Huge jury pool needed for Kealoha trial
The conspiracy trial against the Kealohas, what some consider the "Trial of the Century" in Hawaii, is scheduled to start next month. It's so big that jury selection will take place away from Federal Court.
The conspiracy trial against the Kealohas, what some consider the "Trial of the Century" in Hawaii, is scheduled to start next month.
It's so big that jury selection will take place away from Federal Court.
The Blaisdell Center is where expos and festive events are usually held, but the judiciary is looking at using a ballroom there. It is needed to accommodate hundreds of prospective jurors. That large number will be whittled down to the final 12 before the trial begins.
For former Honolulu Police Chief Louis Kealoha and his wife Katherine, a former deputy prosecutor, along with several other HPD officers, their upcoming federal trial is critical, but just how important is this court case for the state of Hawaii?
"It is a lot bigger than the Deedy murder case, a lot bigger than the Naeem Williams capital murder case. Because of who is involved in it: the top level prosecutor and the ex-chief of police," said former trial attorney Kenneth Lawson.

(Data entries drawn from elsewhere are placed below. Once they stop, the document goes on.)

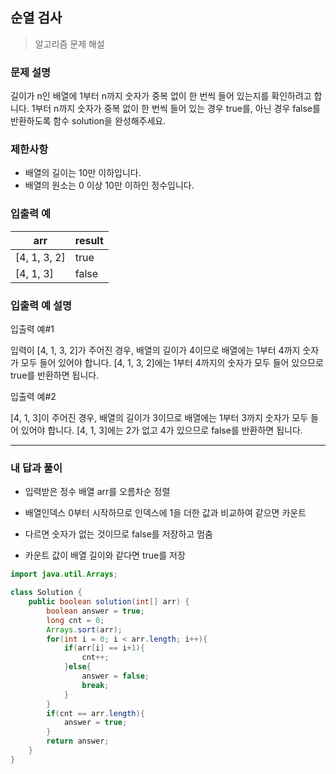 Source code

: ## 순열 검사

> 알고리즘 문제 해설

### 문제 설명

길이가 n인 배열에 1부터 n까지 숫자가 중복 없이 한 번씩 들어 있는지를 확인하려고 합니다.
1부터 n까지 숫자가 중복 없이 한 번씩 들어 있는 경우 true를, 아닌 경우 false를 반환하도록 함수 solution을 완성해주세요.

### 제한사항

- 배열의 길이는 10만 이하입니다.
- 배열의 원소는 0 이상 10만 이하인 정수입니다.

### 입출력 예

| arr          | result |
| ------------ | ------ |
| [4, 1, 3, 2] | true   |
| [4, 1, 3]    | false  |

### 입출력 예 설명

입출력 예#1<br>

입력이 [4, 1, 3, 2]가 주어진 경우, 배열의 길이가 4이므로 배열에는 1부터 4까지 숫자가 모두 들어 있어야 합니다. [4, 1, 3, 2]에는 1부터 4까지의 숫자가 모두 들어 있으므로 true를 반환하면 됩니다.<br>

입출력 예#2<br>

[4, 1, 3]이 주어진 경우, 배열의 길이가 3이므로 배열에는 1부터 3까지 숫자가 모두 들어 있어야 합니다. [4, 1, 3]에는 2가 없고 4가 있으므로 false를 반환하면 됩니다.

---

### 내 답과 풀이

- 입력받은 정수 배열 arr를 오름차순 정렬
  
- 배열인덱스 0부터 시작하므로 인덱스에 1을 더한 값과 비교하여 같으면 카운트
  
- 다르면 숫자가 없는 것이므로 false를 저장하고 멈춤 
  
- 카운트 값이 배열 길이와 같다면 true를 저장
  

```java
import java.util.Arrays;

class Solution {
    public boolean solution(int[] arr) {
        boolean answer = true;
    	long cnt = 0;
        Arrays.sort(arr);
        for(int i = 0; i < arr.length; i++){
            if(arr[i] == i+1){
                cnt++;
            }else{
                answer = false;
                break;
            }
        }
        if(cnt == arr.length){
            answer = true;
        }
        return answer;
    }
}
```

"It is important to Hawaii, because she is a public official and there are allegations of her breaching public duties and responsibilities to the citizens of Hawaii, so yes it is a big deal," stated Honolulu resident Sandy Ma.
So would she like to sit on the jury of this important case?
"If selected I would do my civic duty," added Ma.
She could be one of the more than 400 prospective jurors the court anticipates calling in. Enough to fill up the empty Pikake Ballroom at the Blaisdell.
The space is needed, according to the clerk's office, so current cases at federal court wouldn't be disrupted.
There potential jurors would be questioned by both the prosecution and defense on whether they can be fair and impartial in a case most people have heard about.
"If those jurors say, 'yeah I've seen it, I watch it every night on the news. But I haven't made up my mind yet, and I can sit here and listen to the evidence and then make a decision. And I can be a fair juror'. If that happens you can seat a jury," added Lawson.
But he added, don't expect that to be a quick process.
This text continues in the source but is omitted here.